Last year, the all-new Tropicana unveiled a $180 million South Beach-inspired transformation. The redesign included the lobby (reopening at the end of this month) and public spaces, upgrades to all rooms and suites, a makeover of the conference center and the casino, a revamped nightclub, the addition of Glow, A Mandara Spa and a new beach club (which is scheduled to open this spring).
On a recent visit, I found the new decor to be fresh and bright and, appropriately, tropical. Imagine a Miami Beach resort with rattan furnishings; accents using sand, stone and blond wood; and splashes of rich color that contrast with the overall bright white decor. Even the casino felt open and airy compared with the dark gaming floors found at other hotels.
That combination —of modern luxury and classic accents — infuses the guestrooms as well. My corner Paradise Suite (there are 35 of these) provided breathtaking views of the Strip through plantation shutters that invite natural light. While the suite had been remodeled and featured all the latest amenities, I appreciated the little touches that reminded me of the old Trop as well — the burgundy, art deco tile in the bathroom felt classic and homey, as did the regal deco accents on the ceiling. The room struck me as a nice contrast to the artificial, all-too-plastic feel at many of the latest crop of resorts in Vegas.
The Tropicana features three main restaurants. Bacio by Carla Pellegrino is the celebrity chef’s fine-dining Italian eatery. Biscayne Steak, Sea & Wine is described as serving steaks and seafood in “an island-infused atmosphere of casual elegance.” The more casual Cafe Nikki serves breakfast, lunch and dinner — including standard American fare such as burgers, sandwiches and salads, along with Asian, Mexican and other international options — with a modern Miami vibe.
The property also features the South Beach Marketplace, a food court with various grab-and-go options, including a full Starbucks outlet and The Naked Spoon, a popular yogurt and gelato shop.
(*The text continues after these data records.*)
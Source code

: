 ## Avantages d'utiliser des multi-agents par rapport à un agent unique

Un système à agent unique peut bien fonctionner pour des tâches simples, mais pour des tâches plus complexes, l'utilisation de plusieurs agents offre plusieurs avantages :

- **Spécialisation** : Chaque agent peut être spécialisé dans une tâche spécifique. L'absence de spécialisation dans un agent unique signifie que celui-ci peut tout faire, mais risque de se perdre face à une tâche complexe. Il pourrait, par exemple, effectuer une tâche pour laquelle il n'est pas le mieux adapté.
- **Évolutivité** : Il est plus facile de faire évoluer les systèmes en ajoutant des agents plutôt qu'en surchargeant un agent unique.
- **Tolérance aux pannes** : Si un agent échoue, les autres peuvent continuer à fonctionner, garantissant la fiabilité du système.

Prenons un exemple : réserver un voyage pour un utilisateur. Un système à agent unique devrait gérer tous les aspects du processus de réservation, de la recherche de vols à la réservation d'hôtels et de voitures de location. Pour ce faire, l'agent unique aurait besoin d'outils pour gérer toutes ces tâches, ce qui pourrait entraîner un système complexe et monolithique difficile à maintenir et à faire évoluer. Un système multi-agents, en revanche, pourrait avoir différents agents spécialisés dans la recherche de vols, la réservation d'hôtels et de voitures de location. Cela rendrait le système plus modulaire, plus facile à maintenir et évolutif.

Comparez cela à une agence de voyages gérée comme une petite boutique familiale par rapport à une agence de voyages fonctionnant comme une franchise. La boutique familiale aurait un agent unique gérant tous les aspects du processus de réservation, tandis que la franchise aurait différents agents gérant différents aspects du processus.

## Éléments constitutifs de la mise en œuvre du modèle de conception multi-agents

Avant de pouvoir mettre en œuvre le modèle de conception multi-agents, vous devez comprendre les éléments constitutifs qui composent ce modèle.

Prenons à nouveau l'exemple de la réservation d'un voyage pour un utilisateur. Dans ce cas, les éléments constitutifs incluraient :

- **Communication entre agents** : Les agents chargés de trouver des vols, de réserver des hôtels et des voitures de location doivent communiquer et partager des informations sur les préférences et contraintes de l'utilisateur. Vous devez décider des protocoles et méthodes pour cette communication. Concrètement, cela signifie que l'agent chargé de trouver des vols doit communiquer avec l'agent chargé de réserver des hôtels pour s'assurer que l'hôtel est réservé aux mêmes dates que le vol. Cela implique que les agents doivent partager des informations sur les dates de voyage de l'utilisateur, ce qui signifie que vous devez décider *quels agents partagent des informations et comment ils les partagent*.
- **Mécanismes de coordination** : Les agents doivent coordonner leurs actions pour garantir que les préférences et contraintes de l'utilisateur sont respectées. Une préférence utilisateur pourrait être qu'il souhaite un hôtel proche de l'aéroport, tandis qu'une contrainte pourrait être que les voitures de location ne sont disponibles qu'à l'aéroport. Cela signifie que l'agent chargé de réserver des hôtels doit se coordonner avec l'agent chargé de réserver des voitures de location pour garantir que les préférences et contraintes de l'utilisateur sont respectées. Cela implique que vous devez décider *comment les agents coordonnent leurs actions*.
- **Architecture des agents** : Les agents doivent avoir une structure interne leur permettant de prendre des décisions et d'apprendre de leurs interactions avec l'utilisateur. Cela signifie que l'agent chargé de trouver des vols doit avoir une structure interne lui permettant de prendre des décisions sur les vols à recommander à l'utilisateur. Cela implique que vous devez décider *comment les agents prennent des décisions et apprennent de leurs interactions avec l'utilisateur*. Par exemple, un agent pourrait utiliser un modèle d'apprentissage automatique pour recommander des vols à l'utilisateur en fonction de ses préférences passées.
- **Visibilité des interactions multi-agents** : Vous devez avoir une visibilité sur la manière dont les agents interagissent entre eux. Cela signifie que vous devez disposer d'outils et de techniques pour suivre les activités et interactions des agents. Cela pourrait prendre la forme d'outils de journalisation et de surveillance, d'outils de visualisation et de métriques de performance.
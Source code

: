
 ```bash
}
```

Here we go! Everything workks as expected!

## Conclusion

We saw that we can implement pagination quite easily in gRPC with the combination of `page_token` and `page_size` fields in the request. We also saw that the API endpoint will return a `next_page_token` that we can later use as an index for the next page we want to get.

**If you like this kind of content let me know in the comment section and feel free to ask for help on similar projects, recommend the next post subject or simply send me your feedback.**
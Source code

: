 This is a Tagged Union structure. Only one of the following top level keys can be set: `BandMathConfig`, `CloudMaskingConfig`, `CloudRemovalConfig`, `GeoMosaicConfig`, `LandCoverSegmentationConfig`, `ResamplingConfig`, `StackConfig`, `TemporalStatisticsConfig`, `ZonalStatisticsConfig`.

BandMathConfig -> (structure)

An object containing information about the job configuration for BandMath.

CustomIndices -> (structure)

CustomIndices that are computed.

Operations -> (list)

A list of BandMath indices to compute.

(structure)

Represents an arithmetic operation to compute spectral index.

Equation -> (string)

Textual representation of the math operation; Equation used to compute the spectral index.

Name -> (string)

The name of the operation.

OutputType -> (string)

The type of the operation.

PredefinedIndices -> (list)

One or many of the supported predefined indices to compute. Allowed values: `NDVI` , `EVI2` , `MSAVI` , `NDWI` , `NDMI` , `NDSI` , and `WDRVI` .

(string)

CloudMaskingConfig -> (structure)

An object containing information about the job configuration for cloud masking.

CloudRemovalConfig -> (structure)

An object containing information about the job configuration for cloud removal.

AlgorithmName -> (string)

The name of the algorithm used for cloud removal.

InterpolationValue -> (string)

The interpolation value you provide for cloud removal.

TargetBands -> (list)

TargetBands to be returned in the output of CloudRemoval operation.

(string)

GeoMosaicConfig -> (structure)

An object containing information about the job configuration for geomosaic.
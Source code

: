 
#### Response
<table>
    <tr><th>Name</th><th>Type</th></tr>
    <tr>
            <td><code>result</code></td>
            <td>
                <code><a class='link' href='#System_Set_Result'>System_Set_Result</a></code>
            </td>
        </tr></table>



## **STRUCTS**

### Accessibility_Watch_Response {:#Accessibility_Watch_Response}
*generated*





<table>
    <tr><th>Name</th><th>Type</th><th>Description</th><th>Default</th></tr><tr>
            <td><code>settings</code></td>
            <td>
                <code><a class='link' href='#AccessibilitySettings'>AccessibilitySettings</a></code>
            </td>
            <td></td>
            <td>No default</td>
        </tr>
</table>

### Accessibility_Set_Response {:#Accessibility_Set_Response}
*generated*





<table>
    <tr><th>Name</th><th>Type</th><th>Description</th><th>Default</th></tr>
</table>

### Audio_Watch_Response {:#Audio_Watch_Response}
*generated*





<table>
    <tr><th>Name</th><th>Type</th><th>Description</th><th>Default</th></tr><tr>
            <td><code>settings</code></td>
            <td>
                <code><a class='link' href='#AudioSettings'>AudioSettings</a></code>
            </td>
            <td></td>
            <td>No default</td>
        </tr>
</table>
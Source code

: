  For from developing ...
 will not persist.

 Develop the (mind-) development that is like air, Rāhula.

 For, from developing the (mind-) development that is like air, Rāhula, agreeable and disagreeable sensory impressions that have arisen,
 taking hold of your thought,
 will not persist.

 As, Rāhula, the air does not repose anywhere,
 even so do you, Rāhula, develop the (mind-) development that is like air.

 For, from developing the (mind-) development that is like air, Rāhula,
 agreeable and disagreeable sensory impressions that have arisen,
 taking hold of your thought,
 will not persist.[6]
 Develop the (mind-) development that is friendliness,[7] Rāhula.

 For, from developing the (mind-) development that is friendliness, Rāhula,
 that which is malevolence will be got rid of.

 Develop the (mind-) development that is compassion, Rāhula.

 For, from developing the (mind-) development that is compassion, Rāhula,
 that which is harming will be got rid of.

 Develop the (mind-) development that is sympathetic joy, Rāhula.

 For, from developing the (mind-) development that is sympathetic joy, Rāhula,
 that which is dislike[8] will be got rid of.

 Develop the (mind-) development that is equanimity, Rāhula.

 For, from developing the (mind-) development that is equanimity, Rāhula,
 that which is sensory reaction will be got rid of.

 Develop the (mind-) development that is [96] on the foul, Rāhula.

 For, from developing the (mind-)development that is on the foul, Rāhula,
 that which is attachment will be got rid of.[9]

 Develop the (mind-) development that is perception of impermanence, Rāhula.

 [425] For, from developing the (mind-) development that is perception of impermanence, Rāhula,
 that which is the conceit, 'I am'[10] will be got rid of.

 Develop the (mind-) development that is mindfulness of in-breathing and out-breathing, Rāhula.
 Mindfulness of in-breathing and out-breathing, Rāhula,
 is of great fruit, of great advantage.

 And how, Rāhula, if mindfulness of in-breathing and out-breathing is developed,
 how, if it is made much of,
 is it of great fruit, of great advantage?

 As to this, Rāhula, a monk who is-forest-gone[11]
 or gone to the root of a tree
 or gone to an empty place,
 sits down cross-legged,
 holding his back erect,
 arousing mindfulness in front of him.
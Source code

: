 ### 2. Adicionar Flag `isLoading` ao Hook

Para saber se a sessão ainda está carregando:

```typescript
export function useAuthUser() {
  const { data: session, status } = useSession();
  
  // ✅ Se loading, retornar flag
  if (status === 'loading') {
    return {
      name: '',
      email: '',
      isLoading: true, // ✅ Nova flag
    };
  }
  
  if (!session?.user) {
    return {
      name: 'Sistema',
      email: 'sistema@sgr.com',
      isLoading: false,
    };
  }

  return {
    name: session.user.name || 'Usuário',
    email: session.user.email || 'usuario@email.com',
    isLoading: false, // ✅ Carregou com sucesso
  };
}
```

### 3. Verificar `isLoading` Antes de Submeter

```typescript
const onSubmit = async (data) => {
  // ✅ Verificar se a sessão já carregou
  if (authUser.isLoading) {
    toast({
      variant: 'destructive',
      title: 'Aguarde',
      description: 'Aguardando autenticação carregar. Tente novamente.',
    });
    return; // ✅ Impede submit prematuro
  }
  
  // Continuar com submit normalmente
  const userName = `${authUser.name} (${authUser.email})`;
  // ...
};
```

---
According to film buffs, the Las Vegas sequence in the film “The Godfather” was shot at the Tropicana, and the resort plays on its history with the Las Vegas Mob Experience. Though the attraction is currently undergoing an update, the museum is open and features more than 1,000 mob artifacts and memorabilia belonging to Bugsy Siegel, Lucky Luciano and others. Other entertainment at the resort includes a show by “America’s Got Talent” finalists, Recycled Percussion, and “iCandy Burlesque,” an adult-themed revue. RPM, a new nightclub, opened on Dec. 30 with recording artist Mary J. Blige performing there on New Year’s Eve.
Set on almost two acres, the beach club will open this spring and will offer lounge chairs as well as cabanas, complete with premium bottle service. Each weekend, the beach club will feature music by DJs and top recording artists.
Also as part of the massive renovation project, the hotel remodeled its 60,000 square feet of conference and meeting space, including three ballrooms and 19 breakout rooms.
Overall, travel agents should feel comfortable sending their clients to the new Tropicana. The resort is especially suited for those guests looking for something a bit more low-key and who prefer to visit the massive, cavernous casinos around town, while staying someplace that feels a bit more intimate.
They say what’s old becomes new again. If that includes the kind of classic hospitality and comfort found at the new Tropicana, your clients will be all for it.